DATA TO PROCESS Start Marker

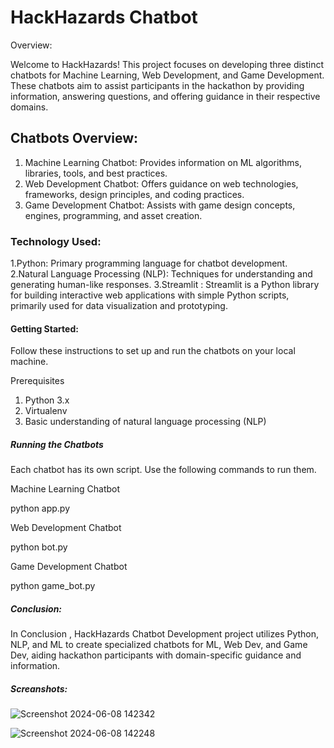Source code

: # HackHazards Chatbot

Overview:

Welcome to HackHazards! This project focuses on developing three distinct chatbots for Machine Learning, Web Development, and Game Development. These chatbots aim to assist participants in the hackathon by providing information, answering questions, and offering guidance in their respective domains.

## Chatbots Overview:

1. Machine Learning Chatbot: Provides information on ML algorithms, libraries, tools, and best practices.
2. Web Development Chatbot: Offers guidance on web technologies, frameworks, design principles, and coding practices.
3. Game Development Chatbot: Assists with game design concepts, engines, programming, and asset creation.

### Technology Used:

1.Python: Primary programming language for chatbot development.
2.Natural Language Processing (NLP): Techniques for understanding and generating human-like responses.
3.Streamlit : Streamlit is a Python library for building interactive web applications with simple Python scripts, primarily used for data visualization and prototyping.

#### Getting Started:
Follow these instructions to set up and run the chatbots on your local machine.

Prerequisites
1. Python 3.x
2. Virtualenv
3. Basic understanding of natural language processing (NLP)

##### Running the Chatbots

Each chatbot has its own script. Use the following commands to run them.

Machine Learning Chatbot

python app.py

Web Development Chatbot

python bot.py

Game Development Chatbot

python game_bot.py

##### Conclusion:

In Conclusion , HackHazards Chatbot Development project utilizes Python, NLP, and ML to create specialized chatbots for ML, Web Dev, and Game Dev, aiding hackathon participants with domain-specific guidance and information.

##### Screanshots:

![Screenshot 2024-06-08 142342](https://github.com/AJ-JAISWAL/hackhazards_chatbot/assets/108292938/607eb7de-d005-49b8-ac0b-66b53f3d68d6)

![Screenshot 2024-06-08 142248](https://github.com/AJ-JAISWAL/hackhazards_chatbot/assets/108292938/15a44652-4677-4fc1-9a1c-1df4ab01b05b)
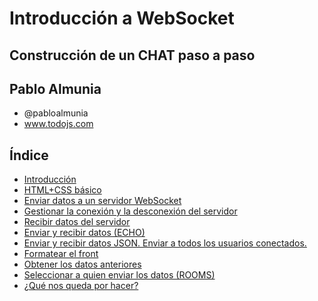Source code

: # Introducción a WebSocket

## Construcción de un CHAT paso a paso

**Pablo Almunia**
- 
- @pabloalmunia
- www.todojs.com

## Índice

- [Introducción](./COURSE-00.md)
- [HTML+CSS básico](./COURSE-01.md)
- [Enviar datos a un servidor WebSocket](./COURSE-02.md)
- [Gestionar la conexión y la desconexión del servidor](./COURSE-03.md)
- [Recibir datos del servidor](./COURSE-04.md)
- [Enviar y recibir datos (ECHO)](./COURSE-05.md)
- [Enviar y recibir datos JSON. Enviar a todos los usuarios conectados.](./COURSE-06.md)
- [Formatear el front](./COURSE-07.md)
- [Obtener los datos anteriores](./COURSE-08.md)
- [Seleccionar a quien enviar los datos (ROOMS)](./COURSE-09.md)
- [¿Qué nos queda por hacer?](./COURSE-10.md)
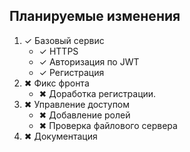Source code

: ## Планируемые изменения

1) ✓ Базовый сервис
	- ✓ HTTPS
	- ✓ Авторизация по JWT
	- ✓ Регистрация
2) ✖ Фикс фронта
	- ✖ Доработка регистрации.
3) ✖ Управление доступом
	- ✖ Добавление ролей
	- ✖ Проверка файлового сервера
4) ✖ Документация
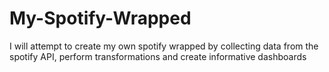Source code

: # My-Spotify-Wrapped
I will attempt to create my own spotify wrapped by collecting data from the spotify API, perform transformations and create informative dashboards

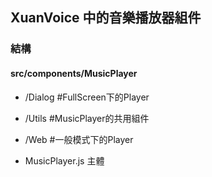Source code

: ## XuanVoice 中的音樂播放器組件
### 結構
#### src/components/MusicPlayer

  - /Dialog #FullScreen下的Player
  
  - /Utils  #MusicPlayer的共用組件 
  
  - /Web    #一般模式下的Player
  
  - MusicPlayer.js 主體
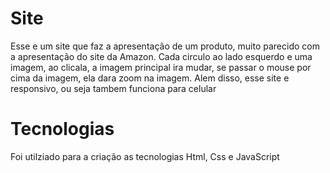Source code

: # Site

Esse e um site que faz a apresentação de um produto, muito parecido com a apresentação do site da Amazon.
Cada circulo ao lado esquerdo e uma imagem, ao clicala, a imagem principal ira mudar, se passar o mouse por cima da imagem, ela dara zoom na imagem.
Alem disso, esse site e responsivo, ou seja tambem funciona para celular

# Tecnologias
Foi utilziado para a criação as tecnologias Html, Css e JavaScript
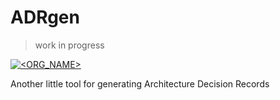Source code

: # ADRgen

> work in progress


[![<ORG_NAME>](https://circleci.com/gh/asiermarques/adrgen.svg?style=svg)](<LINK>)

Another little tool for generating Architecture Decision Records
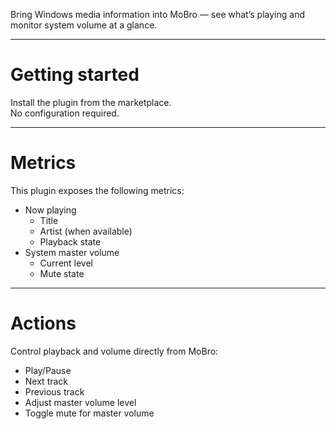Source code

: Bring Windows media information into MoBro — see what’s playing and monitor system volume at a glance.

---

# Getting started

Install the plugin from the marketplace.  
No configuration required.

---

# Metrics

This plugin exposes the following metrics:

- Now playing
  - Title
  - Artist (when available)
  - Playback state
- System master volume
  - Current level
  - Mute state

---

# Actions

Control playback and volume directly from MoBro:

- Play/Pause
- Next track
- Previous track
- Adjust master volume level
- Toggle mute for master volume
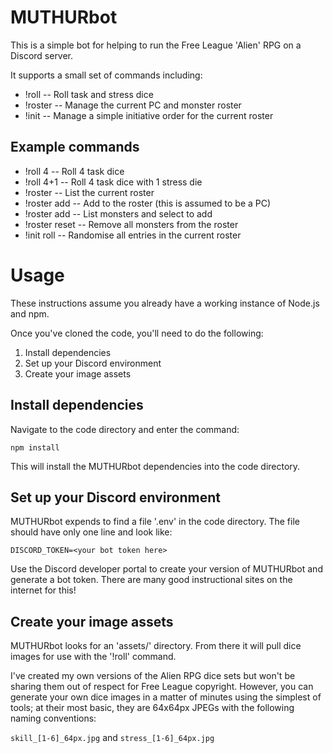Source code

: # MUTHURbot
This is a simple bot for helping to run the Free League 'Alien' RPG on a Discord server.

It supports a small set of commands including:

  * !roll   -- Roll task and stress dice
  * !roster -- Manage the current PC and monster roster
  * !init   -- Manage a simple initiative order for the current roster

## Example commands

  * !roll 4                   -- Roll 4 task dice
  * !roll 4+1                 -- Roll 4 task dice with 1 stress die
  * !roster                   -- List the current roster
  * !roster add <entityname>  -- Add <entityname> to the roster (this is assumed to be a PC)
  * !roster add               -- List monsters and select to add
  * !roster reset             -- Remove all monsters from the roster
  * !init roll                -- Randomise all entries in the current roster

# Usage
These instructions assume you already have a working instance of Node.js and npm.

Once you've cloned the code, you'll need to do the following:

  1. Install dependencies
  1. Set up your Discord environment
  1. Create your image assets

## Install dependencies
Navigate to the code directory and enter the command:

`npm install`

This will install the MUTHURbot dependencies into the code directory.

## Set up your Discord environment
MUTHURbot expends to find a file '.env' in the code directory. The file 
should have only one line and look like:

`DISCORD_TOKEN=<your bot token here>`

Use the Discord developer portal to create your 
version of MUTHURbot and generate a bot token. There are many good instructional 
sites on the internet for this!

## Create your image assets
MUTHURbot looks for an 'assets/' directory. From there it will pull dice images 
for use with the '!roll' command.

I've created my own versions of the Alien RPG dice sets but won't be sharing them 
out of respect for Free League copyright. However, you can generate your own 
dice images in a matter of minutes using the simplest of tools; at their most 
basic, they are 64x64px JPEGs with the following naming conventions:

`skill_[1-6]_64px.jpg` and `stress_[1-6]_64px.jpg`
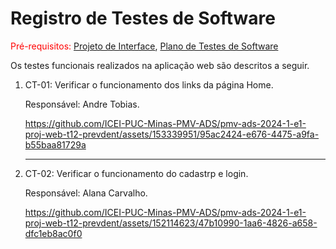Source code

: # Registro de Testes de Software
<span style="color:red">Pré-requisitos: <a href="https://github.com/ICEI-PUC-Minas-PMV-ADS/pmv-ads-2024-1-e1-proj-web-t12-prevdent/blob/main/documentos/04-Projeto%20de%20Interface.md"> Projeto de Interface</a></span>, <a href="https://github.com/ICEI-PUC-Minas-PMV-ADS/pmv-ads-2024-1-e1-proj-web-t12-prevdent/blob/main/documentos/07-Plano%20de%20Testes%20de%20Software.md"> Plano de Testes de Software</a>


Os testes funcionais realizados na aplicação web são descritos a seguir.

<ol>
  <li> CT-01: Verificar o funcionamento dos links da página Home.

Responsável: Andre Tobias.

https://github.com/ICEI-PUC-Minas-PMV-ADS/pmv-ads-2024-1-e1-proj-web-t12-prevdent/assets/153339951/95ac2424-e676-4475-a9fa-b55baa81729a

  </li>
  <hr>  
  
  <li> CT-02: Verificar o funcionamento do cadastrp e login.

  Responsável: Alana Carvalho.

  https://github.com/ICEI-PUC-Minas-PMV-ADS/pmv-ads-2024-1-e1-proj-web-t12-prevdent/assets/152114623/47b10990-1aa6-4826-a658-dfc1eb8ac0f0

    
 
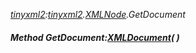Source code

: _[tinyxml2](../../modules/tinyxml2/tinyxml2-module.md):[tinyxml2](../../modules/tinyxml2/tinyxml2-module.md).[XMLNode](../../modules/tinyxml2/tinyxml2-xmlnode.md).GetDocument_
##### Method GetDocument:[XMLDocument](../../modules/tinyxml2/tinyxml2-xmldocument.md)(  )
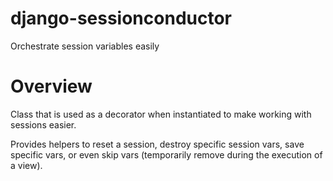 django-sessionconductor
=======================

Orchestrate session variables easily

Overview
========

Class that is used as a decorator when instantiated to make working
with sessions easier.
    
Provides helpers to reset a session, destroy specific session vars,
save specific vars, or even skip vars (temporarily remove during the
execution of a view).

DATA TO PROCESS End Marker

EXERCISE:
Read through the lines above and collect those that contain the string "WebSocket".

EXPECTED ANSWER:
: # Introducción a WebSocket
- [Enviar datos a un servidor WebSocket](./COURSE-02.md)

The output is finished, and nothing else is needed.